There are few places in the Unites States – and the world – that encompass the cultural, historical, and natural significance that Chaco Canyon does. For centuries, Chaco was the center of our cultural and economic life.

The area holds thousands of our ancestors’ artifacts and archaeological sites, ranging from great roads, multi-story buildings, astronomical observation sites, ceremonial kivas, and other daily tools that help our story live on today.  

Chaco Canyon carries special meaning not only for our Pueblo people. In fact, many tribes throughout the Four Corners have a special affinity to the region and consider this place sacred.

It is for these reasons that Greater Chaco is designated as one of just 22 UNESCO World Heritage Sites in the entire United States. 

That is why I, along with leaders from the Navajo Nation and the All Pueblo Council of Governors, applauded the bill introduction. Sportsmen, archaeologists, small business owners, preservationists, and conservationists also celebrated the importance of this bill. 

It was deeply humbling to see how important this landscape is, not just to our people – but to people across the country and world. 

The introduction of the Chaco Cultural Heritage Area Protection Act comes at a critical time, after several years of efforts to preserve this culturally significant landscape. Today, we are seeing the Trump administration and Congress attack our natural, cultural, and historical treasures – whether it is through shrinking national monuments like Bears Ears or chipping away at bedrock preservation and conservation laws. Our collective histories are in danger. 

Today, more than 90 percent of public lands within the region are already leased for oil and gas drilling.  The Bureau of Land Management (BLM) is currently updating its resource management plan for this region, which could likely result in even more drilling in the Chaco region.  This bill, along with unified tribal support that stands behind it, should send a strong message to Interior Secretary Ryan Zinke that the BLM needs to act to protect this sacred landscape.  Secretary Zinke deferred oil and gas sales for the area earlier this year – now it’s time to make the long-term decision to protect the Greater Chaco Region.  
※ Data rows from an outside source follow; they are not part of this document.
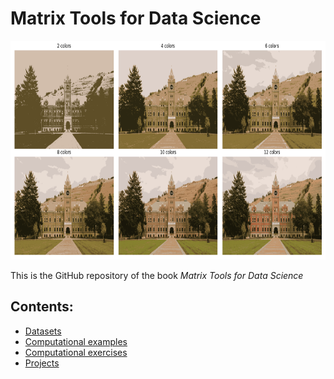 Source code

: # Matrix Tools for Data Science

<img src="images/UM_main_hall.png" height="350" width = "1000">

This is the GitHub repository of the book *Matrix Tools for Data Science*

## Contents:

- [Datasets](https://github.com/um-perez-alvaro/Matrix-Tools-for-Data-Science/blob/main/datasets/README.md)
- [Computational examples](https://github.com/um-perez-alvaro/Matrix-Tools-for-Data-Science/blob/main/examples/README.md)
- [Computational exercises]()
- [Projects](https://github.com/um-perez-alvaro/Matrix-Tools-for-Data-Science/blob/main/projects/README.md)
The United States has done a superb job of preserving many sacred religious sites, many of which, like Chaco Canyon, inspire and humble people from all backgrounds.

We must harness that same energy to conserve Greater Chaco Canyon for future generations. If we open the Greater Chaco Region to drilling, many of our ancestors’ sites could be lost forever.  I urge Congress to pass the Chaco Cultural Heritage Area Protection Act and I call on the BLM to abide by the spirit of this important bill in their own planning process, so that we can safely say we have done right by those who will come after us.  

Chairman Edward Paul Torres is the former Governor of the Pueblo of Isleta.